Without the insight of mota, mortal man cannot discern
goodness, love, and truth in the phenomena of the
material world.
103:6.14
When the philosophy of man leans heavily toward the
world of matter, it becomes rationalistic or
naturalistic.
When philosophy inclines particularly toward the
spiritual level, it becomes
idealistic or
even mystical. When philosophy is so unfortunate as to
lean upon metaphysics, it unfailingly becomes
skeptical,
confused. In past ages, most of man's knowledge and
intellectual evaluations have fallen into one of these
three distortions of perception. Philosophy dare not
project its interpretations of reality in the linear
fashion of logic; it must never fail to reckon with the
elliptic symmetry of reality and with the essential
curvature of all relation concepts.
103:6.15
The highest attainable philosophy of mortal man must be
logically based on the reason of science, the faith of
religion, and the truth insight afforded by revelation.
By this union man can compensate somewhat for his
failure to develop an adequate metaphysics and for his
inability to comprehend the mota of the morontia.
7. SCIENCE AND RELIGION
103:7.1
Science is sustained by reason, religion by faith.

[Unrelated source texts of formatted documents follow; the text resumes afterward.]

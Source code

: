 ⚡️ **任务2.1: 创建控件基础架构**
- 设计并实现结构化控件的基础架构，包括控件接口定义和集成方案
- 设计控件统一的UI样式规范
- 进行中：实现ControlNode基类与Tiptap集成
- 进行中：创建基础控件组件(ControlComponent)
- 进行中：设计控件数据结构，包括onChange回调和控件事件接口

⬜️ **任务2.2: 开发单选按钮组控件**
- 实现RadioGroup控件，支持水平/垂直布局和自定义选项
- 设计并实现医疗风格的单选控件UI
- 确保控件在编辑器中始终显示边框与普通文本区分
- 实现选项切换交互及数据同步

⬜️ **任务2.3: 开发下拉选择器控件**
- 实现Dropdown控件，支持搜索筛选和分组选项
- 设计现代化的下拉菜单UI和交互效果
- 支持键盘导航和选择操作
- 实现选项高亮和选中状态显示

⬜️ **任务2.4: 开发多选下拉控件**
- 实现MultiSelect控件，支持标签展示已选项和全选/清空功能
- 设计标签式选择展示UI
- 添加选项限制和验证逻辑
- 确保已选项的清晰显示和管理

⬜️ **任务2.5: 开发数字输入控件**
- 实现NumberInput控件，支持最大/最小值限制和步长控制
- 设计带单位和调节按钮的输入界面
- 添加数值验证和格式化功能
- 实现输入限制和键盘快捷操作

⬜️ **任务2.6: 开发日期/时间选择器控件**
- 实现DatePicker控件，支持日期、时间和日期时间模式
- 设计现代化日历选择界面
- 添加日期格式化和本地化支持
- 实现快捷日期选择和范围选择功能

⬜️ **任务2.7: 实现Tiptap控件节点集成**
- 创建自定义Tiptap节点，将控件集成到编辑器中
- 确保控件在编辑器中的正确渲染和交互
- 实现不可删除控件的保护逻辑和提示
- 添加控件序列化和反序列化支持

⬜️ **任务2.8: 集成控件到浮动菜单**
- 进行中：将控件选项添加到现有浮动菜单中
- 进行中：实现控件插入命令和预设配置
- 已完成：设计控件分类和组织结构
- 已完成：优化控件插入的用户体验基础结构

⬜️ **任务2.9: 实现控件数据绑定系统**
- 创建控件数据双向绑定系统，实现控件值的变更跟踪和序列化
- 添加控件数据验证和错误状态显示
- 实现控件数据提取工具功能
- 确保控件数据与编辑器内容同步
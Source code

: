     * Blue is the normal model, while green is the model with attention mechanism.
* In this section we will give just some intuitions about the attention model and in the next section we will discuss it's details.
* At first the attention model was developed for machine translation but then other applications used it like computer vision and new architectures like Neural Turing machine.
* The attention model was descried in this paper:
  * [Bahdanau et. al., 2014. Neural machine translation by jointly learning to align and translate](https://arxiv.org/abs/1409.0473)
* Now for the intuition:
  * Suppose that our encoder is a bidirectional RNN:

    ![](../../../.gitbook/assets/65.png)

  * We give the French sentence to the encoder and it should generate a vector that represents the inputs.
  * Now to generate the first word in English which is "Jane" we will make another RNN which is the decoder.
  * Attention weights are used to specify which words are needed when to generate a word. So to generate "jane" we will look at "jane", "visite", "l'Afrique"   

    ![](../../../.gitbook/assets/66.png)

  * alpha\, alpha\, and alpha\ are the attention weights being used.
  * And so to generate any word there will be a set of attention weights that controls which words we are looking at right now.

Faith, though not predicated on reason, is reasonable;
though independent of logic, it is nonetheless
encouraged by sound logic. Faith cannot be nourished
even by an ideal philosophy; indeed, it is, with
science, the very source of such a philosophy. Faith,
human religious insight, can be surely instructed only
by revelation, can be surely elevated only by personal
mortal experience with the spiritual Adjuster presence
of the God who is spirit.
103:7.2
True salvation is the technique of the divine evolution
of the mortal mind from matter identification through
the realms of morontia liaison to the high universe
status of spiritual correlation. And as material
intuitive instinct precedes the appearance of reasoned
knowledge in terrestrial evolution, so does the
manifestation of spiritual intuitive insight presage the
later appearance of morontia and spirit reason and
experience in the supernal program of celestial
evolution, the business of transmuting the potentials of
man the temporal into the actuality and divinity of man
the eternal, a Paradise finaliter.
103:7.3
But as ascending man reaches inward and Paradiseward for
the God experience, he will likewise be reaching outward
and spaceward for an energy understanding of the
material cosmos. The progression of science is not
limited to the terrestrial life of man; his universe and
superuniverse ascension experience will to no small
degree be the study of energy transmutation and material
metamorphosis. God is spirit, but Deity is unity, and
the unity of Deity not only embraces the spiritual
values of the Universal Father and the Eternal Son but
is also cognizant of the energy facts of the Universal
Controller and the Isle of Paradise, while these two
phases of universal reality are perfectly correlated in
the mind relationships of the Conjoint Actor and unified
on the finite level in the emerging Deity of the Supreme
Being.
103:7.4
The union of the scientific attitude and the religious
insight by the mediation of experiential philosophy is
part of man's long Paradise-ascension experience. The
approximations of mathematics and the certainties of
insight will always require the harmonizing function of
mind logic on all levels of experience short of the
maximum attainment of the Supreme.
103:7.5
But logic can never succeed in harmonizing the findings
of science and the insights of religion unless both the
scientific and the religious aspects of a personality
are truth dominated, sincerely desirous of following the
truth wherever it may lead regardless of the conclusions
which it may reach.
103:7.6
Logic is the technique of philosophy, its method of
expression. Within the domain of true science, reason is
always amenable to genuine logic; within the domain of
true religion, faith is always logical from the basis of
an inner viewpoint, even though such faith may appear to
be quite unfounded from the inlooking viewpoint of the
scientific approach. From outward, looking within, the
universe may appear to be material; from within, looking
out, the same universe appears to be wholly spiritual.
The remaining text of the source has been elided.